Obama declared Friday that he will end combat operations within 18 months but leave as many as 50,000 troops behind for an additional year and half of support and counterterrorism missions. He pledged to withdraw all U.S. forces by the end of 2011, in line with a security agreement that took effect Jan. 1.
Al-Maliki said the U.S. mission in Iraq "will change completely" by the end of August 2010 and the Iraqis would be prepared. "Iraqi security and military systems have proven, through tests, their abilities and capacities in establishing security across the provinces, which qualifies them to take over full security responsibilities from the American forces," al-Maliki said in a statement issued by his office.
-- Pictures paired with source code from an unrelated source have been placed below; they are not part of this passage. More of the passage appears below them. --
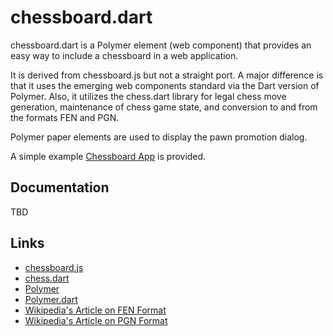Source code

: chessboard.dart
===============

chessboard.dart is a Polymer element (web component) that provides an easy way
to include a chessboard in a web application.

It is derived from chessboard.js but not a straight port.
A major difference is that it uses the emerging web components standard via the Dart version of Polymer.
Also, it utilizes the chess.dart library for legal chess move generation, 
maintenance of chess game state, and conversion to and from the formats FEN and PGN.

Polymer paper elements are used to display the pawn promotion dialog.

A simple example [Chessboard App](http://andersforsell.github.io/chessboard.dart/example/app.html) is provided.

## Documentation
TBD

## Links
- [chessboard.js](https://github.com/jhlywa/chess.js)
- [chess.dart](https://github.com/davecom/chess.dart)
- [Polymer](http://www.polymer-project.org/)
- [Polymer.dart](https://www.dartlang.org/polymer-dart/)
- [Wikipedia's Article on FEN Format](http://en.wikipedia.org/wiki/Forsyth–Edwards_Notation)
- [Wikipedia's Article on PGN Format](http://en.wikipedia.org/wiki/Portable_Game_Notation)
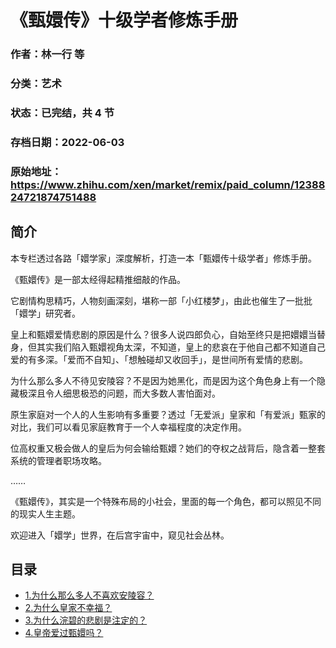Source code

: # 《甄嬛传》十级学者修炼手册

### 作者：林一行 等

### 分类：艺术

### 状态：已完结，共 4 节

### 存档日期：2022-06-03

### 原始地址：https://www.zhihu.com/xen/market/remix/paid_column/1238824721874751488


## 简介
本专栏透过各路「嬛学家」深度解析，打造一本「甄嬛传十级学者」修炼手册。


《甄嬛传》是一部太经得起精推细敲的作品。


它剧情构思精巧，人物刻画深刻，堪称一部「小红楼梦」，由此也催生了一批批「嬛学」研究者。


皇上和甄嬛爱情悲剧的原因是什么？很多人说四郎负心，自始至终只是把嬛嬛当替身，但其实我们陷入甄嬛视角太深，不知道，皇上的悲哀在于他自己都不知道自己爱的有多深。「爱而不自知」、「想触碰却又收回手」，是世间所有爱情的悲剧。


为什么那么多人不待见安陵容？不是因为她黑化，而是因为这个角色身上有一个隐藏极深且令人细思极恐的问题，而大多数人害怕面对。


原生家庭对一个人的人生影响有多重要？透过「无爱派」皇家和「有爱派」甄家的对比，我们可以看见家庭教育于一个人幸福程度的决定作用。 


位高权重又极会做人的皇后为何会输给甄嬛？她们的夺权之战背后，隐含着一整套系统的管理者职场攻略。


……


《甄嬛传》，其实是一个特殊布局的小社会，里面的每一个角色，都可以照见不同的现实人生主题。


欢迎进入「嬛学」世界，在后宫宇宙中，窥见社会丛林。




## 目录
- [1.为什么那么多人不喜欢安陵容？](1.为什么那么多人不喜欢安陵容？.md)<!-- 2020-09-17 09:20 -->
- [2.为什么皇家不幸福？](2.为什么皇家不幸福？.md)<!-- 2020-09-17 09:21 -->
- [3.为什么浣碧的悲剧是注定的？](3.为什么浣碧的悲剧是注定的？.md)<!-- 2020-09-17 09:21 -->
- [4.皇帝爱过甄嬛吗？](4.皇帝爱过甄嬛吗？.md)<!-- 2020-09-17 09:22 -->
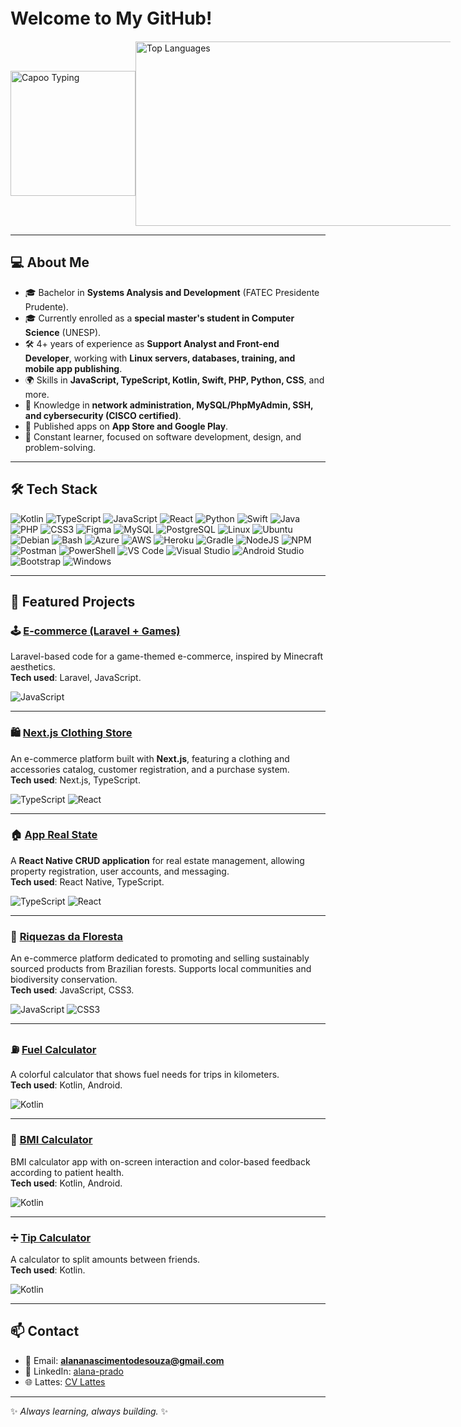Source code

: # Welcome to My GitHub!　　　　　　　　　　　　　  

<div style="display: flex; align-items: center;">
  <span>
    <img src="https://media.tenor.com/WHOwHxdVSQIAAAAM/capoo-capoo-type.gif" 
         alt="Capoo Typing" width="200"/>
  </span>
  <img src="https://github-readme-stats.vercel.app/api/top-langs/?username=alanazip&layout=compact&theme=dark&title_color=34eb37" 
       alt="Top Languages" height="295px" width="600px" style="margin-left: auto;" />
</div>



---

## 💻 About Me
- 🎓 Bachelor in **Systems Analysis and Development** (FATEC Presidente Prudente).  
- 🎓 Currently enrolled as a **special master's student in Computer Science** (UNESP).  
- 🛠️ 4+ years of experience as **Support Analyst and Front-end Developer**, working with **Linux servers, databases, training, and mobile app publishing**.  
- 🌍 Skills in **JavaScript, TypeScript, Kotlin, Swift, PHP, Python, CSS**, and more.  
- 📡 Knowledge in **network administration, MySQL/PhpMyAdmin, SSH, and cybersecurity (CISCO certified)**.  
- 📱 Published apps on **App Store and Google Play**.  
- 🌱 Constant learner, focused on software development, design, and problem-solving.  

---

## 🛠️ Tech Stack

![Kotlin](https://skillicons.dev/icons?i=kotlin)
![TypeScript](https://skillicons.dev/icons?i=ts)
![JavaScript](https://skillicons.dev/icons?i=js)
![React](https://skillicons.dev/icons?i=react)
![Python](https://skillicons.dev/icons?i=python)
![Swift](https://skillicons.dev/icons?i=swift)
![Java](https://skillicons.dev/icons?i=java)
![PHP](https://skillicons.dev/icons?i=php)
![CSS3](https://skillicons.dev/icons?i=css)
![Figma](https://skillicons.dev/icons?i=figma)
![MySQL](https://skillicons.dev/icons?i=mysql)
![PostgreSQL](https://skillicons.dev/icons?i=postgres)
![Linux](https://skillicons.dev/icons?i=linux)
![Ubuntu](https://skillicons.dev/icons?i=ubuntu)
![Debian](https://skillicons.dev/icons?i=debian)
![Bash](https://skillicons.dev/icons?i=bash)
![Azure](https://skillicons.dev/icons?i=azure)
![AWS](https://skillicons.dev/icons?i=aws)
![Heroku](https://skillicons.dev/icons?i=heroku)
![Gradle](https://skillicons.dev/icons?i=gradle)
![NodeJS](https://skillicons.dev/icons?i=nodejs)
![NPM](https://skillicons.dev/icons?i=npm)
![Postman](https://skillicons.dev/icons?i=postman)
![PowerShell](https://skillicons.dev/icons?i=powershell)
![VS Code](https://skillicons.dev/icons?i=vscode)
![Visual Studio](https://skillicons.dev/icons?i=visualstudio)
![Android Studio](https://skillicons.dev/icons?i=androidstudio)
![Bootstrap](https://skillicons.dev/icons?i=bootstrap)
![Windows](https://skillicons.dev/icons?i=windows)

---

## 🚀 Featured Projects

### 🕹️ [E-commerce (Laravel + Games)](https://github.com/alanazip/ecommerce)
Laravel-based code for a game-themed e-commerce, inspired by Minecraft aesthetics.  
**Tech used**: Laravel, JavaScript.  

![JavaScript](https://skillicons.dev/icons?i=js)

---

### 🛍️ [Next.js Clothing Store](https://github.com/alanazip/nextjs-firstproj)
An e-commerce platform built with **Next.js**, featuring a clothing and accessories catalog, customer registration, and a purchase system.  
**Tech used**: Next.js, TypeScript.  

![TypeScript](https://skillicons.dev/icons?i=ts)
![React](https://skillicons.dev/icons?i=react)

---

### 🏠 [App Real State](https://github.com/alanazip/apprealstate)
A **React Native CRUD application** for real estate management, allowing property registration, user accounts, and messaging.  
**Tech used**: React Native, TypeScript.  

![TypeScript](https://skillicons.dev/icons?i=ts)
![React](https://skillicons.dev/icons?i=react)

---

### 🌱 [Riquezas da Floresta](https://github.com/alanazip/riquezasdafloresta)
An e-commerce platform dedicated to promoting and selling sustainably sourced products from Brazilian forests. Supports local communities and biodiversity conservation.  
**Tech used**: JavaScript, CSS3.  

![JavaScript](https://skillicons.dev/icons?i=js)
![CSS3](https://skillicons.dev/icons?i=css)

---

### ⛽ [Fuel Calculator](https://github.com/alanazip/fuel_calculator)
A colorful calculator that shows fuel needs for trips in kilometers.  
**Tech used**: Kotlin, Android.  

![Kotlin](https://skillicons.dev/icons?i=kotlin)

---

### 📱 [BMI Calculator](https://github.com/alanazip/CalculadoraIMC)
BMI calculator app with on-screen interaction and color-based feedback according to patient health.  
**Tech used**: Kotlin, Android.  

![Kotlin](https://skillicons.dev/icons?i=kotlin)

---

### ➗ [Tip Calculator](https://github.com/alanazip/tip_calculator)
A calculator to split amounts between friends.  
**Tech used**: Kotlin.  

![Kotlin](https://skillicons.dev/icons?i=kotlin)

---

## 📫 Contact
- 📧 Email: **alananascimentodesouza@gmail.com**  
- 🔗 LinkedIn: [alana-prado](https://linkedin.com/in/alana-prado-a04a73388/)  
- 🌐 Lattes: [CV Lattes](http://lattes.cnpq.br/5812559967905252)  

---
✨ *Always learning, always building.* ✨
Iraqi lawmakers offered a mixed response.
Some followers of anti-U.S. Shiite cleric Muqtada al-Sadr were upset that as many as 50,000 U.S. troops would remain in Iraq. "This matter will be a dangerous as the occupation and control of the Iraqi soil and skies and sovereignty will remain," Sadrist lawmaker Nasser al-Issawi told AP Television News. "We believe the withdrawal must come as a purely Iraqi decision and not be given by the White House as charity," he added. "They have to withdraw immediately to achieve full sovereignty and this is the will of the Iraqi people who are fully aware and capable of taking over."